The collector then contacted the Mariners’ former equipment manager who told him there were inconsistencies with the nameplate and the rest of the jersey fabric and that only two home jerseys had been issued that year for Rodriguez. At that point, the collector contacted an attorney.
The complaint states that Vintage Authentics agreed to a $1,000 refund, offering to auction the jersey a third time and paying him the balance at the conclusion. The attorney then returned it to Jensen, but not before the collector filed a complaint with postal inspectors. An agent then used invisible ink to mark the jersey and worked undercover, purchasing the jersey from Vintage Authentics at an auction earlier this year for $1443.97 including a buyer’s premium.
“It was clear he knew what he was selling wasn’t genuine,” Boyle said of Jensen.
The inspector instructed Vintage Authentics to ship the jersey to a special address where it was opened by investigators who saw their special markings under a black light.
The Rodriguez jersey isn’t the only one investigators are using as evidence in their case against Jensen, however.
In December of last year, an agent purchased an Oakland Athletics road jersey Vintage Authentics represented as having been worn by Mark McGwire in 1997. It was purchased by inspector Christopher Cizin, using a pseudonym, for $591.90. The jersey was delivered to the address provided by Cizin just before Christmas. During spring training, another investigator interviewed McGwire about the jersey and also showed him a 1998 “All-Star Home Run Derby” jersey being sold by Jensen’s company. McGwire told the investigator he owned his jersey from the Derby and that either he or the Athletics owned his ’97 road jerseys and thus, both were not genuinely game worn.
An A’s equipment manager confirmed the A’s jersey wasn’t game worn and had fabric inconsistencies.
When the information from McGwire and the former equipment man was relayed to Jensen, investigators say he again offered to re-auction the jersey and even provide the unhappy “collector”, with any profit that might come from a resale. Again working under assumed names and addresses, Investigators returned the jersey in June and it appeared last month in the Vintage Authentics catalog.
During the McGwire investigation, agents also asked Cardinals’ slugger Albert Pujols about a gray road jersey Vintage Authentics was offering as having been worn by him during the 2002 season. Pujols said he still owned both jerseys from that year.
Last month, Vintage Authentics offered yet another ‘game worn’ 2002 Pujols jersey in its auction…one investigators have thus concluded is also likely a fake.
Jensen appeared before a U.S. magistrate Thursday afternoon and according to the New York Daily News, was released on a $50,000 recognizance bond while awaiting an arraignment in a Manhattan courtroom next week. He was seen at a nearby hotel later in the day.
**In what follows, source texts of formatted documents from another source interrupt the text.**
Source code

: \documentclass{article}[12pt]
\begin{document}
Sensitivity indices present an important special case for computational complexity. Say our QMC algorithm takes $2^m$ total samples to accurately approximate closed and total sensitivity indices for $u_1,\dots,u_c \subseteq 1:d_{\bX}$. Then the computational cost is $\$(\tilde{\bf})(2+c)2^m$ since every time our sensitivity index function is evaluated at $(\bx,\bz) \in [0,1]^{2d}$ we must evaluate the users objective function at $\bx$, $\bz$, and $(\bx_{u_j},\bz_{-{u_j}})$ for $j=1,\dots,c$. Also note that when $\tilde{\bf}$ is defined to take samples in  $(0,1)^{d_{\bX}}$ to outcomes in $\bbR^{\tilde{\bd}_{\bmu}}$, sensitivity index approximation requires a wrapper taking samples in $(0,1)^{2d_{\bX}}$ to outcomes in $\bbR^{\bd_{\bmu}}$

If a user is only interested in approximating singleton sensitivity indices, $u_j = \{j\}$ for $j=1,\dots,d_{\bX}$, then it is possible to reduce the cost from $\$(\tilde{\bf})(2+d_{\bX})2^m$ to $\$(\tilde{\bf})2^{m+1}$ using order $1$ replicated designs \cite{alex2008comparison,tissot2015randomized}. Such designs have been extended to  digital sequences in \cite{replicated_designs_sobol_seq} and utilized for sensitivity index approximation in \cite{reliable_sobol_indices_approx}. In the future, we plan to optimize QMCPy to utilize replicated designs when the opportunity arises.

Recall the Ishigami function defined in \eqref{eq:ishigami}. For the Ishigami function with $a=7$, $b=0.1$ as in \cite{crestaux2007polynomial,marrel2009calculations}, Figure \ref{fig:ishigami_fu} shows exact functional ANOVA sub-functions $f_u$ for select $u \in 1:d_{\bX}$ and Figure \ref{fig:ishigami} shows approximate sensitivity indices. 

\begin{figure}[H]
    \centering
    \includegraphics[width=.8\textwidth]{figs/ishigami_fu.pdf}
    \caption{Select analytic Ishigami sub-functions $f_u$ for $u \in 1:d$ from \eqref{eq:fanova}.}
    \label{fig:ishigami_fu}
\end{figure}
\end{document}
Boyle said agents were also executing a search warrant on Jensen’s warehouse in Plymouth, Minn. Thursday.
“Today, the National Sports Collectors Convention supported the efforts of the US Postal authorities who removed one exhibitor from the Donald E Stephens Convention Center,” read a statement on the NSCC Facebook page. “The National continues to cooperate with any and all national / local authorities when it comes to protecting the integrity of the sports and entertainment collectibles industry.”
Boyle said mail fraud complaints from all areas of collectibles have been on the rise, including the sports memorabilia market.
Vintage Authentics’ website was offline as of Thursday night.